An expert survey to assess the current status and future challenges of energy system analysis

Decision support systems like computer-aided energy system analysis (ESA) are considered one of the main pillars for developing sustainable and reliable energy transformation strategies. Although today’s diverse tools can already support decision-makers in a variety of research questions, further developments are still necessary. Intending to identify opportunities and challenges in the field, we classify modelling capabilities (32), methodologies (15) implementation issues (15) and management issues (7) from an extensive literature review. Based on a quantitative expert survey of energy system modellers (N=61) mainly working with simulation and optimisation models, the status of development and the complexity of realisation of those modelling topics are assessed. While the rated items are considered to be more complex than actually represented, no significant outliers are determinable, showing that there is no consensus about particular aspects of ESA that are lacking development. Nevertheless, a classification of the items in terms of a specially defined modelling strategy matrix identifies capabilities like land-use planning patterns, equity and distributional effects and endogenous technological learning as “low hanging fruits” for enhancement, as well as a large number of complex topics that are already well implemented. The remaining “tough nuts” regarding modelling capabilities include non-energy sector and social behaviour interaction effects. In general, the optimisation and simulation models differ in their respective strengths, justifying the existence of both. While methods were generally rated as quite well developed, combinatorial optimisation approaches, as well as machine learning, are identified as important research methods to be developed further for ESA.

💡 Research Summary

This paper investigates the present state and future challenges of computer‑aided Energy System Analysis (ESA), a cornerstone for designing sustainable and reliable energy transition pathways. The authors begin with an extensive literature review that yields a taxonomy of 32 modelling capabilities, 15 methodological approaches, 15 implementation issues, and 7 management concerns. These categories capture both traditional functions—such as power‑flow calculation, demand‑supply balancing, and renewable capacity optimisation—and emerging topics like land‑use planning, equity and distributional effects, endogenous technological learning, cross‑sector interactions, and behavioural modelling.

To assess how these items are perceived by practitioners, a quantitative survey was conducted with 61 energy‑system modellers, the majority of whom work with simulation or optimisation tools. Respondents rated each item on two separate 5‑point Likert scales: (1) the degree to which the capability or method is currently developed, and (2) the perceived complexity of implementing it in practice. Statistical analysis shows a consistent tendency to view most items as more complex than they are actually realised, indicating a gap between theoretical availability and practical deployment. No single item emerged as a clear outlier, suggesting that the community lacks a consensus on which aspects of ESA are most under‑developed.

The authors then map the survey results onto a purpose‑built “modelling strategy matrix”. The matrix’s axes are development level (low–high) and implementation complexity (low–high), producing four quadrants. Items placed in the lower‑right quadrant—labelled “low‑hanging fruit”—include land‑use planning patterns, equity/distributional effects, and endogenous learning. These are judged to be relatively easy to implement yet highly valuable, making them prime targets for short‑term research investment. The upper‑right quadrant contains “well‑implemented” features that are both mature and easy to use, such as basic power‑flow and optimisation algorithms. The upper‑left quadrant houses “advanced but complex” topics, notably non‑energy sector interactions and social‑behaviour modelling, which are recognised as essential for nuanced policy analysis but remain technically demanding. Finally, the lower‑left quadrant comprises “tough nuts” – capabilities that are both under‑developed and perceived as highly complex, requiring substantial methodological breakthroughs and data integration efforts.

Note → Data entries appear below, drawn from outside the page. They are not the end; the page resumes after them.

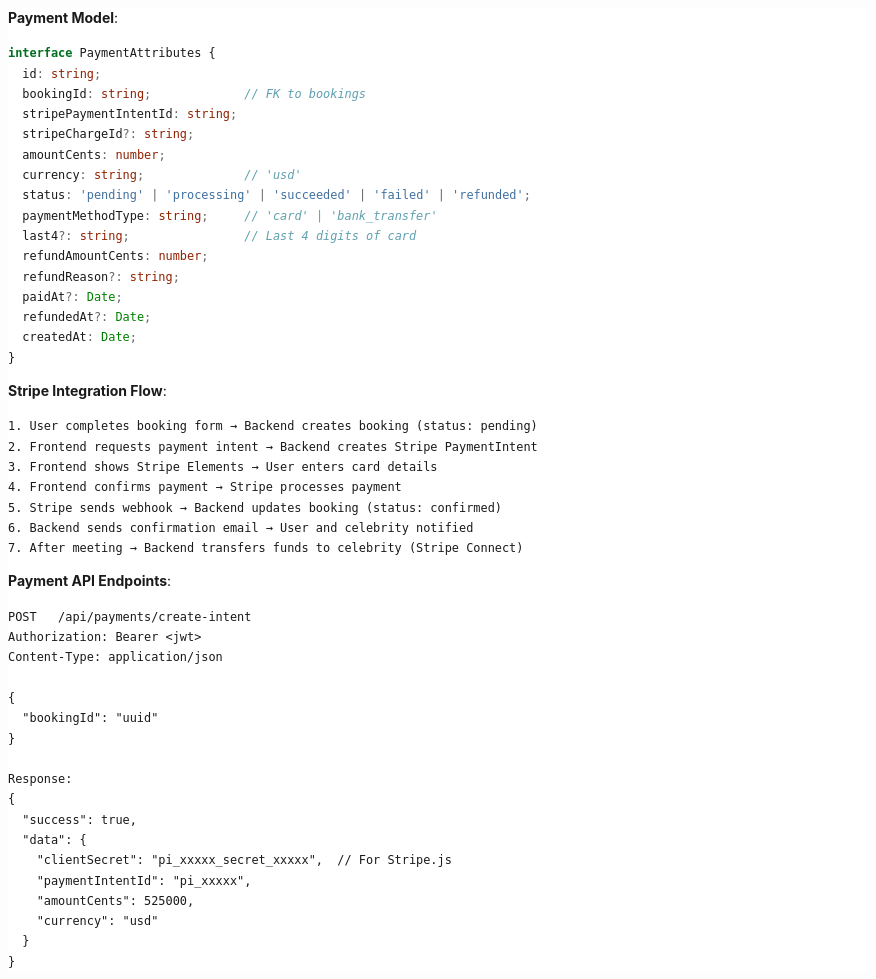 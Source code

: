 **Payment Model**:
```typescript
interface PaymentAttributes {
  id: string;
  bookingId: string;             // FK to bookings
  stripePaymentIntentId: string;
  stripeChargeId?: string;
  amountCents: number;
  currency: string;              // 'usd'
  status: 'pending' | 'processing' | 'succeeded' | 'failed' | 'refunded';
  paymentMethodType: string;     // 'card' | 'bank_transfer'
  last4?: string;                // Last 4 digits of card
  refundAmountCents: number;
  refundReason?: string;
  paidAt?: Date;
  refundedAt?: Date;
  createdAt: Date;
}
```

**Stripe Integration Flow**:

```
1. User completes booking form → Backend creates booking (status: pending)
2. Frontend requests payment intent → Backend creates Stripe PaymentIntent
3. Frontend shows Stripe Elements → User enters card details
4. Frontend confirms payment → Stripe processes payment
5. Stripe sends webhook → Backend updates booking (status: confirmed)
6. Backend sends confirmation email → User and celebrity notified
7. After meeting → Backend transfers funds to celebrity (Stripe Connect)
```

**Payment API Endpoints**:

```
POST   /api/payments/create-intent
Authorization: Bearer <jwt>
Content-Type: application/json

{
  "bookingId": "uuid"
}

Response:
{
  "success": true,
  "data": {
    "clientSecret": "pi_xxxxx_secret_xxxxx",  // For Stripe.js
    "paymentIntentId": "pi_xxxxx",
    "amountCents": 525000,
    "currency": "usd"
  }
}
```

Methodologically, respondents generally consider existing optimisation and simulation techniques to be sufficiently mature. However, combinatorial optimisation and machine‑learning approaches received lower development scores, highlighting a need for further research in high‑dimensional search, surrogate modelling, and data‑driven decision support. The paper underscores that optimisation models excel at delivering cost‑optimal solutions, whereas simulation models are better suited for scenario exploration and uncertainty analysis; both are therefore indispensable and complementary.

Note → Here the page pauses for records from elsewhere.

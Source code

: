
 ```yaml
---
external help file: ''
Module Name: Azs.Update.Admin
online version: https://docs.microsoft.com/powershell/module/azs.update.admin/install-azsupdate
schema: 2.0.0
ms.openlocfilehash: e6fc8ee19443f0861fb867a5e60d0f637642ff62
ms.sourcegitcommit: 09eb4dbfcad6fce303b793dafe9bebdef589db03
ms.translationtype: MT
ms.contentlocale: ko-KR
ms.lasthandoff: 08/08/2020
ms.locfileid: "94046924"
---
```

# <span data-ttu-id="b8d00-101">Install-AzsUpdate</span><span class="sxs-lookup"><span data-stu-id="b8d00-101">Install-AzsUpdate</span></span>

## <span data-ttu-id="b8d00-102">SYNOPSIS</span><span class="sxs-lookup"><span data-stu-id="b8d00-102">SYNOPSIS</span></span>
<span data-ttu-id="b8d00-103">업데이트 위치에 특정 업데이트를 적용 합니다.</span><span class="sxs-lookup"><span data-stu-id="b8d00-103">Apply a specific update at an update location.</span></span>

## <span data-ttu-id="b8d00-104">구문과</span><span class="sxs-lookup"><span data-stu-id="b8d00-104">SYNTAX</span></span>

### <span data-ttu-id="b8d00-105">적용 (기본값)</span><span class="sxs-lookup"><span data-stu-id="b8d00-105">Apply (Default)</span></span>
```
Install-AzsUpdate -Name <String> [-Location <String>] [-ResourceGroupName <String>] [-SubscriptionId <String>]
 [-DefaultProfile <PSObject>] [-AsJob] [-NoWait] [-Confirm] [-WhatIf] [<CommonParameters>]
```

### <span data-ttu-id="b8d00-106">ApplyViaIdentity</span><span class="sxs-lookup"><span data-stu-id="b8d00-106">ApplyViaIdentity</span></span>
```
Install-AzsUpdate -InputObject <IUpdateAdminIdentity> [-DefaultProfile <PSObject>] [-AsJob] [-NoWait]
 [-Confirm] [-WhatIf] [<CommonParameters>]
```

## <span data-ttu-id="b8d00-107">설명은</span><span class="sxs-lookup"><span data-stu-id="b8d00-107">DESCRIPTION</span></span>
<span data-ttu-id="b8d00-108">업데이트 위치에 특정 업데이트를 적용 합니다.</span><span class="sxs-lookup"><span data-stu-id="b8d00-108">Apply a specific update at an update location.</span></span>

Limitations are acknowledged: the sample is skewed toward modelers familiar with optimisation/simulation, potentially under‑representing the views of policymakers, industry practitioners, or experts in newer digital technologies such as digital twins or blockchain‑based energy markets. Moreover, the survey items, while comprehensive, may not capture the very latest methodological innovations.

In conclusion, the study provides a structured, data‑driven roadmap for ESA development. By distinguishing “low‑hanging fruit” from “tough nuts”, it guides researchers and funding agencies toward areas where modest effort can yield high policy relevance, as well as those that demand long‑term, interdisciplinary investment. The findings also reinforce the rationale for maintaining both optimisation and simulation toolchains, and they call for intensified work on combinatorial optimisation and machine‑learning techniques to keep ESA aligned with the growing complexity of future energy systems.